FIG. 13 illustrates a further embodiment of a power meter 150 which is associated with a first supply conductor 152 which extends between a first supply node S1 and a first load node L1. A second supply conductor 152 extends between a second supply node S2 and a second load node L2. The second conductor, which can be a live conductor, is a single phase supply, but the teachings herein are extendable to, for example, three phase supplies.
A current transformer 160 has a coil that is coupled to the second supply conductor 164 and also to an excitation current generated by a phase error measurement circuit 170. The current at the output of the current transformer is converted into a voltage by a load resistor 172 and the voltage across the resistor 122 is digitized by an analog-to-digital converter 174. The output of the analog-to-digital converter 174 is a stream of samples Is, where S is an index and S varies as a function of time.
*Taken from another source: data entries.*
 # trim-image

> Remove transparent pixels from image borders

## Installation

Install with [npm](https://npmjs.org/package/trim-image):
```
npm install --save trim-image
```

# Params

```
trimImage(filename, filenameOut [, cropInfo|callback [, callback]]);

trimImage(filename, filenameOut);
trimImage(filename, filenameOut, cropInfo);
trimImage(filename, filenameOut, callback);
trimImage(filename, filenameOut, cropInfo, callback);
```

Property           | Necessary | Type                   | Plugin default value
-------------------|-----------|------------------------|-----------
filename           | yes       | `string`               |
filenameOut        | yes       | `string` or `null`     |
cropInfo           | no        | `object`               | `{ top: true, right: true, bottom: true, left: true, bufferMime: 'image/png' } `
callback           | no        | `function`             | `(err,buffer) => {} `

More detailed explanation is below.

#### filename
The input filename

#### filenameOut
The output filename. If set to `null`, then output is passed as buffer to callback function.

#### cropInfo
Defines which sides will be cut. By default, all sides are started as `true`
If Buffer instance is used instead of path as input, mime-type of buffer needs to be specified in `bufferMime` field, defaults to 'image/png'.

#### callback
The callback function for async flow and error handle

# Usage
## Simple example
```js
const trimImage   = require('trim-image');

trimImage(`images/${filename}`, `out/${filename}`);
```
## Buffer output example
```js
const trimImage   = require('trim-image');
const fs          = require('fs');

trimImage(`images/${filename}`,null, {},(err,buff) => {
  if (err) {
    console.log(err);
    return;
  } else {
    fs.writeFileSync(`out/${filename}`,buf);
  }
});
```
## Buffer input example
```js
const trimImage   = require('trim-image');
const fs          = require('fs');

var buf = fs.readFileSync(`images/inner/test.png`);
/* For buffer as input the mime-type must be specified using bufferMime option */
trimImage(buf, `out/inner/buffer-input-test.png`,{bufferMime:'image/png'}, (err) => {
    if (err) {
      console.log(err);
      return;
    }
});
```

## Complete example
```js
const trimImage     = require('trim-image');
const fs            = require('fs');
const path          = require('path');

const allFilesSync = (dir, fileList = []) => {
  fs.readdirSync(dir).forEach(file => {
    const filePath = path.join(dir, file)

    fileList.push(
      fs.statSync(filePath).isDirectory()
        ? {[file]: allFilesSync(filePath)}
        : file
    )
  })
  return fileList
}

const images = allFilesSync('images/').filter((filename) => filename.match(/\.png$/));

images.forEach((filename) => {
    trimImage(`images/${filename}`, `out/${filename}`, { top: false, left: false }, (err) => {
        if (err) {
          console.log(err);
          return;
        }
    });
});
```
A potential divider formed by a resistor 182 and 184 extends between the conductors 152 and 154 so that the voltage between the conductors is measured. Typically, resistor 184 is much smaller than resistor 182. The voltage across resistor 184 is digitized by an analog-to-digital converter 184. It is assumed that the transfer functions at the potential divider are known, but the teachings of WO2014 / 072733 can be used to determine the transfer function and are hereby incorporated by reference. Likewise, the transfer characteristic of the current transformer can be assumed to be known, but if it needs to be determined then the reader is referred to the teaching of WO2013 / 038176, the teachings of which are incorporated by reference.
The outputs of analog-to-digital converter 184 are a series of samples Vs. Assuming that the current samples and voltage samples relate to substantially the same point in time (ie, the time separation between them is zero or very small in comparison to the period of the mains waveform), then the power drawn by the load can be represented as follows:
A processor 190 receives the samples Is and Vs and can process them in order, among other things, to calculate the power consumed and to keep a sum of the energy consumed. The processor can also review the series of scans to provide other services, such as troubleshooting, excessive loads, evidence of the tampering, and so on, that might be of interest to a utility. The processor can output the result of its calculations by means of a user interface 192, for example in the form of a display and / or by means of wireless or wired data connections 194 and 196.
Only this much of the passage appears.